Public sculpture of Norfolk and Suffolk
Richard Cocke with photography by Sarah Cocke.
Liverpool University Press, 2013.
This, the sixteenth volume in the Public Sculpture of Britain series, covers three dimensional works of art on open display in the two main counties of East Anglia. As The Ipswich Society has an interest in the book and assisted the author and photographer with a preparatory tour of the town's public sculpture, that is the section which first draws the eye. Within the first paragraph about Ipswich, the ever-shifting civic landscape is illustrated by mention of Antony Robinson's Longship screens on the Old Cattle Market bus station, which at the time of writing have been removed during a major refurbishment of the site. We await the reinstatement of this fine work with its art nouveau-inspired whiplash metalwork (but it sadly won't be in its original place). Since publication, Miles Robinson's Grandma statue in tribute to Carl Giles has been relocated as part of the Giles Circus reconfiguration.
A good selection of Ipswich sculpture is included with detailed annotations; many are illustrated by Sarah Cocke's fine monochrome photographs. Perhaps the inclusion of the Wolsey Gate in College Street and several other public buildings is a surprise. John Ravera's Spirit of youth, tucked away off Museum Street and now, sadly, lacking the sculpted bronze hat which lay on the nearby bench, is omitted, but his Trawlerman on Hadleigh Road is there. Also missing is Linda Thomas' Innocence in Christchurch Park as are the park's several chainsaw sculptures: perhaps the latter are seen as temporary works. It would be churlish to list all the omissions as a book such as this can only hope to provide a general survey. Having said that, the level of scholarship of the entries is impressive; attributions and historical detail inspire renewed interest in oft-ignored pieces.

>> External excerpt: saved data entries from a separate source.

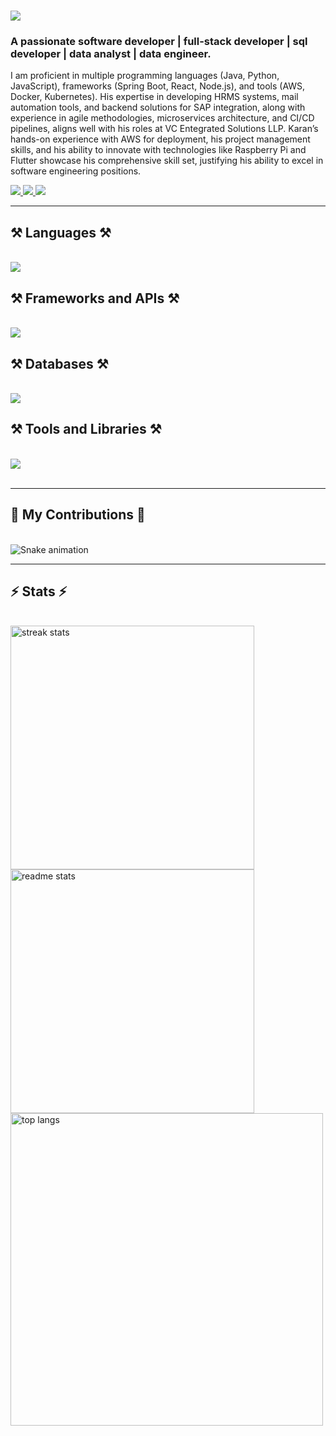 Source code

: <h1 align="left">
    <img src="https://readme-typing-svg.herokuapp.com/?font=Righteous&size=35&left=true&vLeft=true&width=500&height=70&duration=4000&lines=Hi+There!+👋;+I'm+Karan+Patel!;" />
</h1>

<h3 align="left">A passionate software developer | full-stack developer | sql developer | data analyst | data engineer.</h3>

<div align="left">
 
 <p>
     I am proficient in multiple programming languages (Java, Python, JavaScript), frameworks (Spring Boot, React, Node.js), and tools (AWS, Docker, Kubernetes). His expertise in developing HRMS systems, mail automation tools, and backend solutions for SAP integration, along with experience in agile methodologies, microservices architecture, and CI/CD pipelines, aligns well with his roles at VC Entegrated Solutions LLP. Karan’s hands-on experience with AWS for deployment, his project management skills, and his ability to innovate with technologies like Raspberry Pi and Flutter showcase his comprehensive skill set, justifying his ability to excel in software engineering positions.
 </p>

 </div>
 
<div align="left"> 
  <a href="mailto:karanpatel1998@outlook.com">
    <img src="https://img.shields.io/badge/Microsoft_Outlook-0078D4?style=for-the-badge&logo=microsoft-outlook&logoColor=white" />
  </a>
  <a href="https://thekaranpatel.com" target="_blank">
     <img src="https://img.shields.io/badge/Portfolio-FF5722?style=for-the-badge&logo=todoist&logoColor=white" target="_blank" /> <!-- sqlite, safari, google-chrome are other good icon options -->
  </a>
  <a href="https://www.linkedin.com/in/karan-patel28/" target="_blank">
    <img src="https://img.shields.io/badge/LinkedIn-0077B5?style=for-the-badge&logo=linkedin&logoColor=white" target="_blank" />
  </a>
</div>

 <hr/>
 
<h2 align="left">⚒️ Languages ⚒️</h2>
<br/>
<div align="left">
    <img src="https://skillicons.dev/icons?i=java,python,javascript,typescript,cpp,cs,dart,html,css,dotnet" />
</div>

<h2 align="left">⚒️ Frameworks and APIs ⚒️</h2>
<br/>
<div align="left">
    <img src="https://skillicons.dev/icons?i=postman,spring,flutter,expressjs,nodejs,d3,react,vite,tailwind,bootstrap,github,githubactions" />
</div>

<h2 align="left">⚒️ Databases ⚒️</h2>
<br/>
<div align="left">
    <img src="https://skillicons.dev/icons?i=mysql,sqlite,firebase,postgres,mongodb,dynamodb,redis" />
</div>

<h2 align="left">⚒️ Tools and Libraries ⚒️</h2>
<br/>
<div align="left">
    <img src="https://skillicons.dev/icons?i=opencv,raspberrypi,kafka,docker,kubernetes,jenkins,openshift,gradle,maven,npm,webpack" />
</div>

<br/>
<hr/>

<div align="left">
  <h2>🐍 My Contributions 🐍</h2>
  <br>
  <img src="https://github.com/karan-patel28/karanpatel/blob/output/snake.svg" alt="Snake animation" />

</div>
<hr/>
<h2 align="left">⚡ Stats ⚡</h2>
<br>
<div align=left>
  <img width=390 src="https://github-readme-streak-stats-salesp07.vercel.app/?user=salesp07&count_private=true&theme=react&border_radius=10" alt="streak stats"/>
  <img width=390 src="https://github-readme-stats-salesp07.vercel.app/api?username=salesp07&count_private=true&show_icons=true&theme=react&rank_icon=github&border_radius=10" alt="readme stats" />
  <br/>
  <img width=500 align="center" src="https://github-readme-stats-karan-patel28.vercel.app/api/top-langs/?username=karan-patel28&hide=HTML&langs_count=8&layout=compact&theme=react&border_radius=10&size_weight=0.5&count_weight=0.5&exclude_repo=github-readme-stats" alt="top langs" />
</div>

###
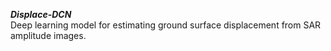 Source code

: <B><I>Displace-DCN</I></B>
<br>Deep learning model for estimating ground surface displacement from SAR amplitude images.
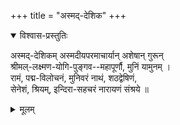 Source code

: +++
title = "अस्मद्-देशिक"
+++

<details open><summary>विश्वास-प्रस्तुतिः</summary>

अस्मद्-देशिकम् अस्मदीयपरमाचार्यान् अशेषान् गुरून्  
श्रीमल्-लक्ष्मण-योगि-पुङ्गव--महापूर्णौ, मुनिं यामुनम् ।  
रामं, पद्म-विलोचनं, मुनिवरं नाथं, शठद्वेषिणं,  
सेनेशं, श्रियम्, इन्दिरा-सहचरं नारायणं संश्रये ॥
</details>

<details><summary>मूलम्</summary>

अस्मद्देशिकमस्मदीयपरमाचार्यानशेषान्त्रयी  
चूडादेशिकतद्गुरुन्, यतिवरं, पूर्णं मुनिं, यामुनम्।  
रामं पद्मविलोचनं, मुनिवरं नाथं, शठद्वेषिणं,  
सेनेशं, श्रियमिन्दिरासहचरं, नारायणं संश्रये ॥
</details>
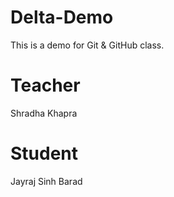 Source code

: # Delta-Demo
This is a demo for Git &amp; GitHub class.

# Teacher
Shradha Khapra

# Student
Jayraj Sinh Barad
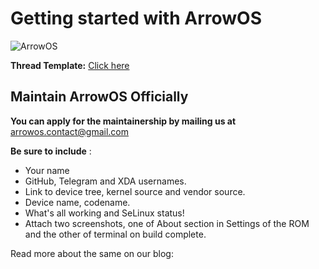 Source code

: # Getting started with ArrowOS

![ArrowOS](https://github.com/ArrowOS/getting_started/blob/master/etc/logo.png?raw=true)

**Thread Template:** [Click here](https://github.com/ArrowOS/getting_started/blob/master/thread_template.txt)


## Maintain ArrowOS Officially
**You can apply for the maintainership by mailing us at** [arrowos.contact@gmail.com](arrowos.contact@gmail.com)

**Be sure to include** : 

* Your name
* GitHub, Telegram and XDA usernames.
* Link to device tree, kernel source and vendor source.
* Device name, codename.
* What's all working and SeLinux status!
* Attach two screenshots, one of About section in Settings of the ROM and the other of terminal on build complete.

Read more about the same on our blog: 


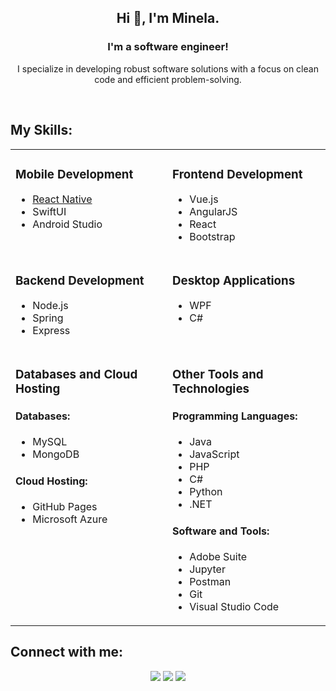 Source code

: <h2 align="center">Hi 👋, I'm Minela.</h2>

<h3 align="center">I'm a software engineer!</h3>

<p align="center">I specialize in developing robust software solutions with a focus on clean code and efficient problem-solving.</p>

<br>

<h2 align="left">My Skills:</h2>

<table align="center">
  <tr>
    <td valign="top">
        <h3>Mobile Development</h3>
        <ul>
            <li><a href="https://github.com/search?q=user%3ADenverCoder1+is%3Arepo+language%3Areact">React Native</a></li>
            <li>SwiftUI</li>
            <li>Android Studio</li>
        </ul>
    </td>
    <td valign="top">
        <h3>Frontend Development</h3>
        <ul>
            <li>Vue.js</li>
            <li>AngularJS</li>
            <li>React</li>
            <li>Bootstrap</li>
        </ul>
    </td>
  </tr>
  <tr>
    <td valign="top">
        <h3>Backend Development</h3>
        <ul>
            <li>Node.js</li>
            <li>Spring</li>
            <li>Express</li>
        </ul>
    </td>
    <td valign="top">
        <h3>Desktop Applications</h3>
        <ul>
            <li>WPF</li>
            <li>C#</li>
        </ul>
    </td>
  </tr>
  <tr>
    <td valign="top">
        <h3>Databases and Cloud Hosting</h3>
        <h4>Databases:</h4>
        <ul>
            <li>MySQL</li>
            <li>MongoDB</li>
        </ul>
        <h4>Cloud Hosting:</h4>
        <ul>
            <li>GitHub Pages</li>
            <li>Microsoft Azure</li>
        </ul>
    </td>
    <td valign="top">
        <h3>Other Tools and Technologies</h3>
        <h4>Programming Languages:</h4>
        <ul>
            <li>Java</li>
            <li>JavaScript</li>
            <li>PHP</li>
            <li>C#</li>
            <li>Python</li>
            <li>.NET</li>
        </ul>
        <h4>Software and Tools:</h4>
        <ul>
            <li>Adobe Suite</li>
            <li>Jupyter</li>
            <li>Postman</li>
            <li>Git</li>
            <li>Visual Studio Code</li>
        </ul>
    </td>
  </tr>
</table>

<h2>Connect with me:</h2>
<p align="center">
  <a href="https://www.linkedin.com/in/minela-ganovic-1a2b19209"><img src="https://img.shields.io/badge/linkedin-507d2a.svg?style=for-the-badge&logo=linkedin&logoColor=ffffff"/></a>
   <a href="mailto:minelag556@gmail.com?subject=[GitHub]%20🔥%20profile%20contact&body=Hello"><img src="https://img.shields.io/badge/e‑mail-507d2a.svg?style=for-the-badge&logo=GMail&logoColor=ffffff"/></a>
     <a href="https://github.com/minelaganovic"><img src="https://img.shields.io/badge/github-507d2a.svg?style=for-the-badge&logo=GMail&logoColor=ffffff"/></a>
</p>
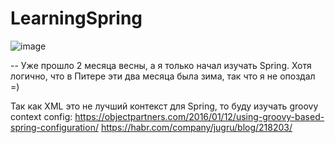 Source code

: # LearningSpring
![image](https://user-images.githubusercontent.com/22048950/39454227-c222e6de-4ce2-11e8-9afa-c22bae16ee1e.png)





-- Уже прошло 2 месяца весны, а я только начал изучать Spring. Хотя логично, что в Питере эти два месяца была зима, так что я не опоздал =)

Так как XML это не лучший контекст для Spring, то буду изучать groovy context config:
https://objectpartners.com/2016/01/12/using-groovy-based-spring-configuration/
https://habr.com/company/jugru/blog/218203/
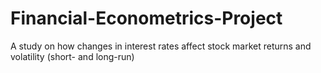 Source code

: # Financial-Econometrics-Project
A study on how changes in interest rates affect stock market returns and volatility (short- and long-run)
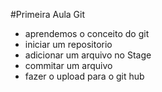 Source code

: #Primeira Aula Git 



- aprendemos o conceito do git
- iniciar um repositorio
- adicionar um arquivo no Stage 
- commitar um arquivo
- fazer o upload para o git hub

The author has remarked that Ipswich, in particular, is forward-thinking in its incorporation of new public sculpture in recent residential, infrastructure, retail and industrial developments. The inspirational flying female figures of Formation by Rick Kirby at the entrance to the Ravenswood development on the old airport site are perhaps the first and best known example of such commissions. The resiting of Bernard Reynold's 1971 Ship sculpture from a 'lost' space next to the old Civic Centre to the middle of the Handford Road roundabout resulted in an excellent piece of work becoming well-known and seen by thousands of people every day. Sadly, the Big Question Mark by Langlands & Bell on the Waterfront is too recent to be included.